В кресле в углу сидела Элен Фрост, бледная, сосредоточенная и красивая, в темно-сером платье и маленькой черной шляпке. Впереди нее со слегка вызывающим видом стоял Луэлин, Перрен Геберт сидел на диване справа. Две женщины, в одной из которых я узнал женщину, принимавшую участие в заседании по выбору конфет, сидели в креслах в другом конце комнаты.
Я кивнул орто-кузенам, и они ответили мне кивком, я кивнул также Геберту, получил от него кивок, и занял кресла слева. От того места, где Луэлин склонился над Элен, доносились приглушенные голоса… Одежда Геберта выглядела опрятней, чем его лицо, с распухшими глазами.
Я сел и вспомнил фразу Вульфа: «Печальное и молчаливое преклонение перед этим вызывает суеверный страх».
Открылась дверь, и вошел Дадли Фрост. Я был ближе всех к двери. Он огляделся, прошел мимо меня, не считая нужным узнавать, увидел двух женщин и крикнул им: «Здравствуйте», – да так громко, что они подпрыгнули, послал короткий кивок в направлении Геберта, перешел в угол, где были кузены.
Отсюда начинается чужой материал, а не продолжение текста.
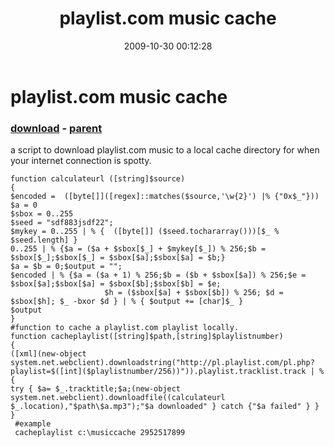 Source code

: ﻿---
pid:            1437
poster:         karl prosser
title:          playlist.com music cache
date:           2009-10-30 00:12:28
format:         posh
parent:         1429
parent:         1429

---

# playlist.com music cache

### [download](1437.ps1) - [parent](1429.md)

a script to download playlist.com music to a local cache directory for when your internet connection is spotty.

```posh
function calculateurl ([string]$source)
{
$encoded =  ([byte[]]([regex]::matches($source,'\w{2}') |% {"0x$_"}))
$a = 0
$sbox = 0..255  
$seed = "sdf883jsdf22";
$mykey = 0..255 | % {  ([byte[]] ($seed.tochararray()))[$_ % $seed.length] }  
0..255 | % {$a = ($a + $sbox[$_] + $mykey[$_]) % 256;$b = $sbox[$_];$sbox[$_] = $sbox[$a];$sbox[$a] = $b;}
$a = $b = 0;$output = "";
$encoded | % {$a = ($a + 1) % 256;$b = ($b + $sbox[$a]) % 256;$e = $sbox[$a];$sbox[$a] = $sbox[$b];$sbox[$b] = $e;
                     $h = ($sbox[$a] + $sbox[$b]) % 256; $d = $sbox[$h]; $_ -bxor $d } | % { $output += [char]$_ }
$output
}
#function to cache a playlist.com playlist locally.
function cacheplaylist([string]$path,[string]$playlistnumber)
{
([xml](new-object system.net.webclient).downloadstring("http://pl.playlist.com/pl.php?playlist=$([int]($playlistnumber/256))")).playlist.tracklist.track | % {
try { $a= $_.tracktitle;$a;(new-object system.net.webclient).downloadfile((calculateurl $_.location),"$path\$a.mp3");"$a downloaded" } catch {"$a failed" } } 
}
 #example
 cacheplaylist c:\musiccache 2952517899
```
– Раньше времени, Боже мой, так и есть! Почему никогда со мной не случается! Элен, дорогая, где черт возьми, ваша мать?.. Я звонил три раза… Боже милостивый! Я забыл про цветы в конце концов! Когда я подумал об этом, было слишком поздно посылать их, и я решил принести их с собой…
– Хорошо, папа, все в порядке. Здесь масса цветов.
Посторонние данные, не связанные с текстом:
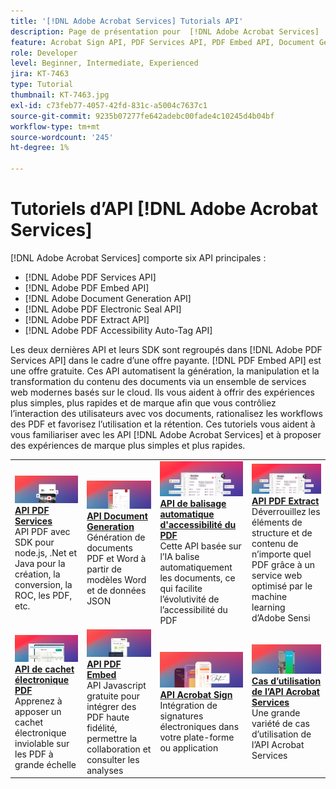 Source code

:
 ```yaml
---
title: '[!DNL Adobe Acrobat Services] Tutorials API'
description: Page de présentation pour  [!DNL Adobe Acrobat Services]
feature: Acrobat Sign API, PDF Services API, PDF Embed API, Document Generation API, PDF Electronic Seal API, PDF Extract API, PDF Accessibility Auto-Tag API
role: Developer
level: Beginner, Intermediate, Experienced
jira: KT-7463
type: Tutorial
thumbnail: KT-7463.jpg
exl-id: c73feb77-4057-42fd-831c-a5004c7637c1
source-git-commit: 9235b07277fe642adebc00fade4c10245d4b04bf
workflow-type: tm+mt
source-wordcount: '245'
ht-degree: 1%

---
```


# Tutoriels d’API [!DNL Adobe Acrobat Services]

[!DNL Adobe Acrobat Services] comporte six API principales :

* [!DNL Adobe PDF Services API]
* [!DNL Adobe PDF Embed API]
* [!DNL Adobe Document Generation API]
* [!DNL Adobe PDF Electronic Seal API]
* [!DNL Adobe PDF Extract API]
* [!DNL Adobe PDF Accessibility Auto-Tag API]

Les deux dernières API et leurs SDK sont regroupés dans [!DNL Adobe PDF Services API] dans le cadre d’une offre payante. [!DNL PDF Embed API] est une offre gratuite. Ces API automatisent la génération, la manipulation et la transformation du contenu des documents via un ensemble de services web modernes basés sur le cloud. Ils vous aident à offrir des expériences plus simples, plus rapides et de marque afin que vous contrôliez l’interaction des utilisateurs avec vos documents, rationalisez les workflows des PDF et favorisez l’utilisation et la rétention. Ces tutoriels vous aident à vous familiariser avec les API [!DNL Adobe Acrobat Services] et à proposer des expériences de marque plus simples et plus rapides.

<table style="table-layout:fixed">
<tr>
  <td>
    <a href="pdfservices/overview-pdfservices.md">
      <img alt="API PDF Services" src="assets/pdfservicescard.png" />
    </a>
    <div>
      <a href="pdfservices/overview-pdfservices.md"><strong>API PDF Services</strong></a>
      </div>
      API PDF avec SDK pour node.js, .Net et Java pour la création, la conversion, la ROC, les PDF, etc.
      <br>
  </td>
  <td>
    <a href="docgen/overview-docgen.md">
      <img alt="API Document Generation" src="assets/docgencard.png" />
    </a>
    <div>
      <a href="docgen/overview-docgen.md"><strong>API Document Generation</strong></a>
      </div>
      Génération de documents PDF et Word à partir de modèles Word et de données JSON
      <br>
  </td>  
  <td>
    <a href="pdfaccessibility/overview-accessibility.md">
      <img alt="API de balisage automatique d’accessibilité du PDF" src="assets/PDFAccessibility.png" />
    </a>
    <div>
      <a href="pdfaccessibility/overview-accessibility.md"><strong>API de balisage automatique d'accessibilité du PDF</strong></a>
      </div>
      Cette API basée sur l’IA balise automatiquement les documents, ce qui facilite l’évolutivité de l’accessibilité du PDF
      <br>
  </td>
  <td>
    <a href="pdfaccessibility/overview-accessibility.md">
      <img alt="API PDF Extract" src="assets/PDFAccessibility.png" />
    </a>
     <div>
      <a href="pdfaccessibility/overview-accessibility.md"><strong>API PDF Extract</strong></a>
      </div>
      Déverrouillez les éléments de structure et de contenu de n’importe quel PDF grâce à un service web optimisé par le machine learning d’Adobe Sensi
      <br>
  </td>
</tr>
<tr>
  <td>
    <a href="pdfelectronicseal/overview-electronic-seal.md">
      <img alt="API de cachet électronique PDF" src="assets/PDFElectronicSeal.png" />
    </a>
    <div>
      <a href="pdfelectronicseal/overview-electronic-seal.md"><strong>API de cachet électronique PDF</strong></a>
      </div>
      Apprenez à apposer un cachet électronique inviolable sur les PDF à grande échelle
      <br>
  </td>
  <td>
    <a href="pdfembed/overview-embed.md">
      <img alt="API PDF Embed" src="assets/pdfembedcard.png" />
    </a>
    <div>
      <a href="pdfembed/overview-embed.md"><strong>API PDF Embed</strong></a>
      </div>
      API Javascript gratuite pour intégrer des PDF haute fidélité, permettre la collaboration et consulter les analyses
      <br>
  </td>
  <td>
    <a href="acrobatsign/overview-sign.md">
      <img alt="API Acrobat Sign" src="assets/acrobatsigncard.png" />
    </a>
    <div>
      <a href="acrobatsign/overview-sign.md"><strong>API Acrobat Sign</strong></a>
      </div>
      Intégration de signatures électroniques dans votre plate-forme ou application
      <br>
  </td>
   <td>
    <a href="usecases/overview-usecases.md">
      <img alt="Cas d’utilisation de l’API Acrobat Services" src="assets/usecasescard.png" />
    </a>
    <div>
      <a href="usecases/overview-usecases.md"><strong>Cas d’utilisation de l’API Acrobat Services</strong></a>
      </div>
      Une grande variété de cas d’utilisation de l’API Acrobat Services
      <br>
  </td>
</tr>
</table>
Может быть, преклонение было печальным, но больше не было молчаливым. Я недоумевал, как они справлялись с ним во время минутного молчания в память о погибших в день перемирия[9]. Я думал о возможных причинах, когда дверь снова открылась и вошла миссис Фрост. Ее деверь сразу к ней подошел, встречая ее восклицаниями. Она тоже была бледной, но, конечно, не такой, как Элен. Она была в черном вечернем платье под черной пелериной, с черной атласной кастрюлей для пирожков в качестве шляпы… На ней мало что отразилось. Со своей обычной уверенной манерой она почти не заметила Дадли, кивнула Геберту, поздоровалась с двумя женщинами и пошла через комнату к дочери и племяннику.
Я сидел и наблюдал. Вдруг появилось новое лицо, человек вошел так тихо через какую-то другую дверь, что я не слышал, как он сделал это. Это был еще один аристократ, немного потолще, чем первый в холле, но такой же меланхоличный.
– Входите теперь, пожалуйста.
Мы все двинулись. Я стал позади, пропуская других вперед. Лу, по-видимому, думал, что Элен должна опереться на его руку, а она, казалось, этого не думала. Я следовал за ними, задыхаясь от всего этого декорума благопристойности.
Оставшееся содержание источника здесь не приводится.